*** Opening Input data ***
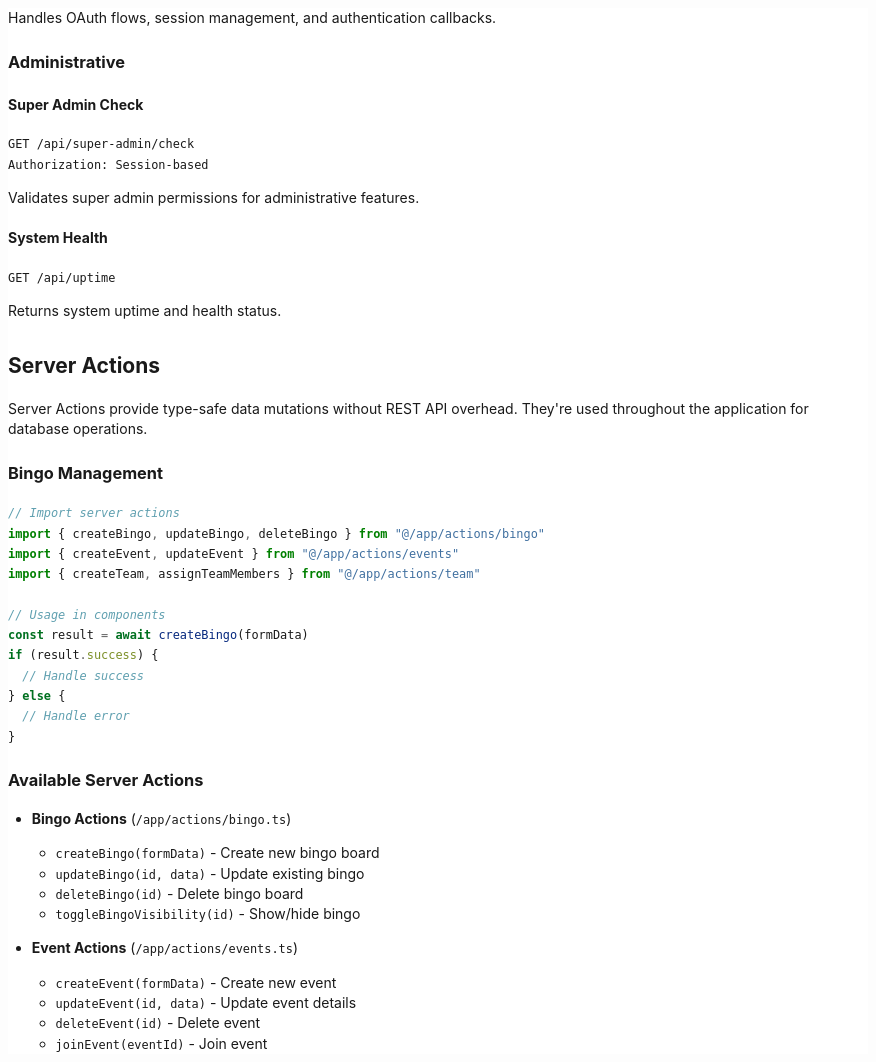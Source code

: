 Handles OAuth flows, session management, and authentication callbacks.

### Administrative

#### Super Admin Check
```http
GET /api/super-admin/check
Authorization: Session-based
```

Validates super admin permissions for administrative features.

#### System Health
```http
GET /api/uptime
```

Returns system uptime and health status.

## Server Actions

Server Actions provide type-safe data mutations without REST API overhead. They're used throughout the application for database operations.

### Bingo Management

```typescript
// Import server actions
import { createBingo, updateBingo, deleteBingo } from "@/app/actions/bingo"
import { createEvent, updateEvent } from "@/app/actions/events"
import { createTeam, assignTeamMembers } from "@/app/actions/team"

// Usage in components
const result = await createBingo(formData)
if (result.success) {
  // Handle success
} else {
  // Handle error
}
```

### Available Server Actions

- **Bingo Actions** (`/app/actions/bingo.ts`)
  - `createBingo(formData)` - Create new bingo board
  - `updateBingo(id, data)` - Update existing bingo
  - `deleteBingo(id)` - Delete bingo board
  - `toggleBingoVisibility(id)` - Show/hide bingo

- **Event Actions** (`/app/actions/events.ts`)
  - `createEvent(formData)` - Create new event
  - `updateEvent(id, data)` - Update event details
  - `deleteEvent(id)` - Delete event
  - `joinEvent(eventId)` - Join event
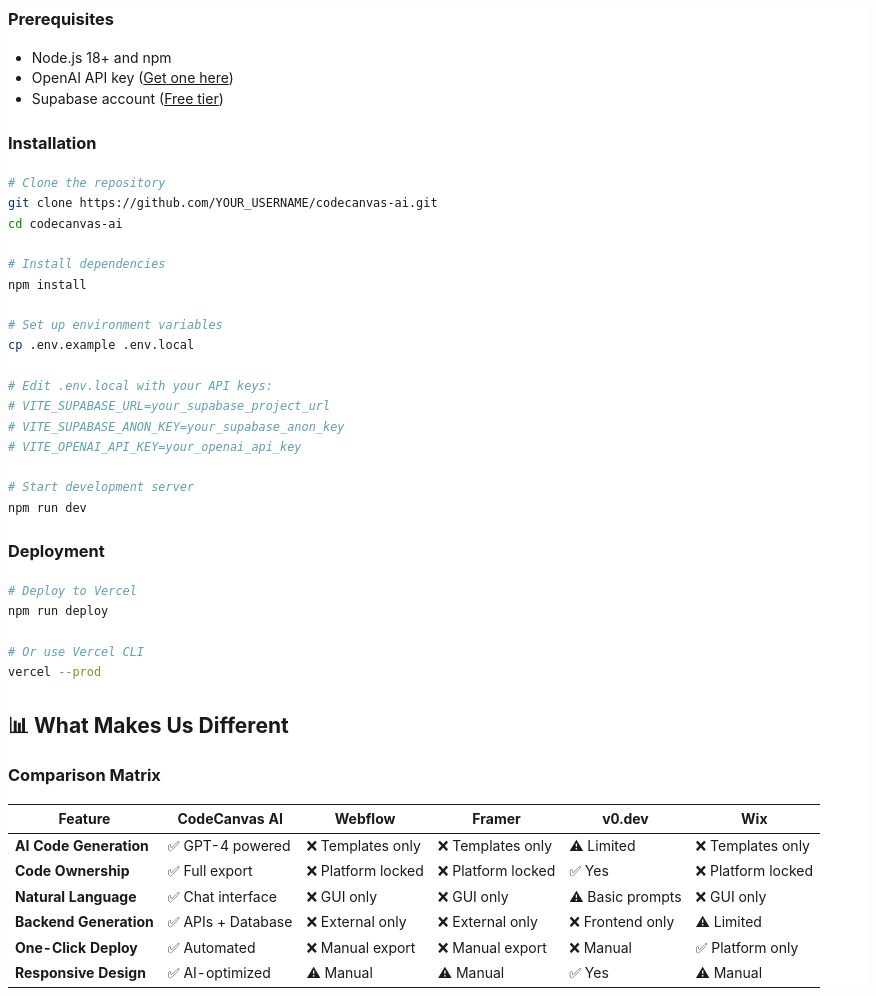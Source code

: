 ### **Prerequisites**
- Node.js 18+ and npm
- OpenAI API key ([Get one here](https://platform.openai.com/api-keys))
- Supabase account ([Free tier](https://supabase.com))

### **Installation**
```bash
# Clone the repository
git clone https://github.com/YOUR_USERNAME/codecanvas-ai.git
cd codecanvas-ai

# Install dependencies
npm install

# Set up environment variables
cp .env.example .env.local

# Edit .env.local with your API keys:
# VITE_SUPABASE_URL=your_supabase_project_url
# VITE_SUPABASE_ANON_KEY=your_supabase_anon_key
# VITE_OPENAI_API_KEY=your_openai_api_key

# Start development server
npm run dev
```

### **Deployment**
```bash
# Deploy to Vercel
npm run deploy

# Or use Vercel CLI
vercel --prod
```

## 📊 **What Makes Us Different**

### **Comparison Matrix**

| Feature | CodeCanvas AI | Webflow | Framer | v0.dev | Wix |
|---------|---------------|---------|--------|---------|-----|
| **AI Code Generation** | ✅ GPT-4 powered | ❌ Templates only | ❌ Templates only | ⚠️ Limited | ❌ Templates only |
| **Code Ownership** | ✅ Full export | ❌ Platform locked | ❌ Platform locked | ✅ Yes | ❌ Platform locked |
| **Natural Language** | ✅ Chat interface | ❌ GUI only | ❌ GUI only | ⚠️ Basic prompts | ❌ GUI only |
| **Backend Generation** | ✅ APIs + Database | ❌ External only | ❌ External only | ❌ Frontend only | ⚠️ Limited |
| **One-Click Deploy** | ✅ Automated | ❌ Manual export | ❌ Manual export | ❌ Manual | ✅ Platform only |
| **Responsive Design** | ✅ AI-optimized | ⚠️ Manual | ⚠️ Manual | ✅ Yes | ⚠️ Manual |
*** Closing Input data ***
*** Opening Input data ***
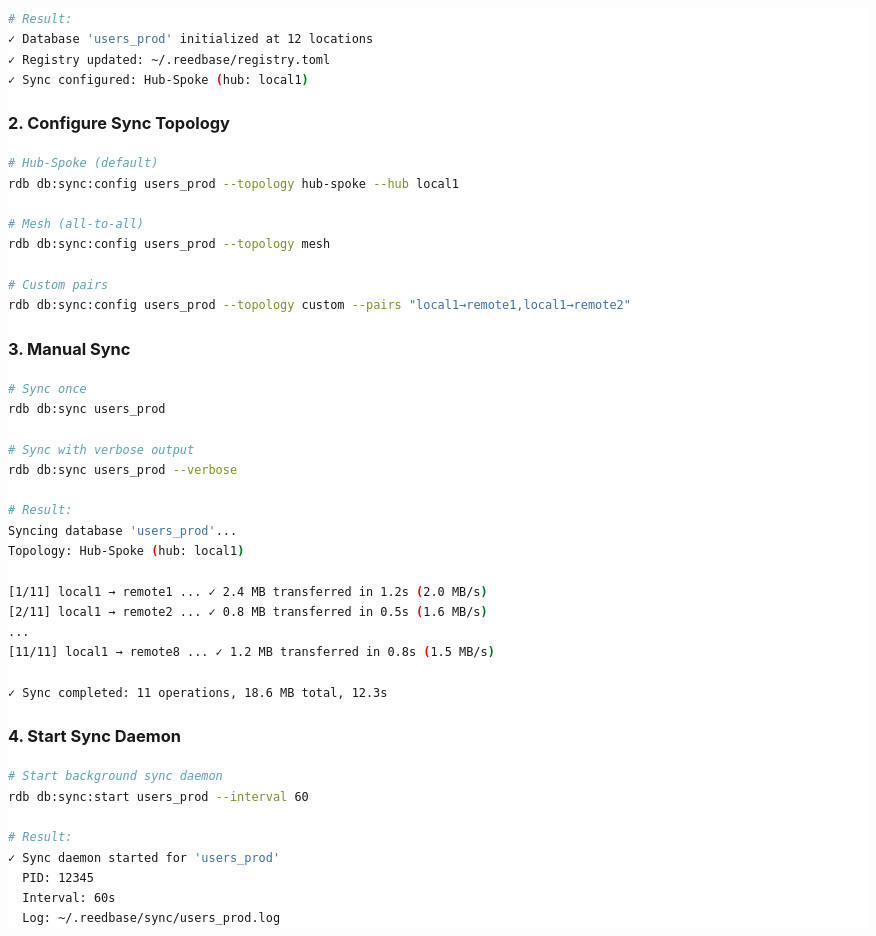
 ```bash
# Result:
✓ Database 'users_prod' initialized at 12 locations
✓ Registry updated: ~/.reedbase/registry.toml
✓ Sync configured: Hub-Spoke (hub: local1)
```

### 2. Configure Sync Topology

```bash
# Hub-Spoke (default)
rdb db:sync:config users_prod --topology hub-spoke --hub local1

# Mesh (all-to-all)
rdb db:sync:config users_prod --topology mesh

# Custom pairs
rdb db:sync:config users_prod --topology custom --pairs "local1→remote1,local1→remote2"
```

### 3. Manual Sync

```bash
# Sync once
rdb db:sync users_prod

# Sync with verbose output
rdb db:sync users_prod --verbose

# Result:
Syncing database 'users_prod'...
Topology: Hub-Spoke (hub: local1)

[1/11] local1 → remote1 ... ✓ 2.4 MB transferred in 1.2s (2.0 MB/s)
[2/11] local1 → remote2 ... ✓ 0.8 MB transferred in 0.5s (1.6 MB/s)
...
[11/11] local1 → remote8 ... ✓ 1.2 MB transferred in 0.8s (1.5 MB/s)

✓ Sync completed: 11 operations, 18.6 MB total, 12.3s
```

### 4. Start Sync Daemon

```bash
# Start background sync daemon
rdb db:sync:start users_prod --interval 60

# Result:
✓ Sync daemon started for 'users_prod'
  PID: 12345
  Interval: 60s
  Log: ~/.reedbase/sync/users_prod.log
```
*** Closing Input data ***
Copy range, inclusive: the line holding "### Administrative" to the line holding "## Server Actions". Reproduce exactly those lines of the records above and no others.

▸ Response area
### Administrative

#### Super Admin Check
```http
GET /api/super-admin/check
Authorization: Session-based
```

Validates super admin permissions for administrative features.

#### System Health
```http
GET /api/uptime
```

Returns system uptime and health status.

## Server Actions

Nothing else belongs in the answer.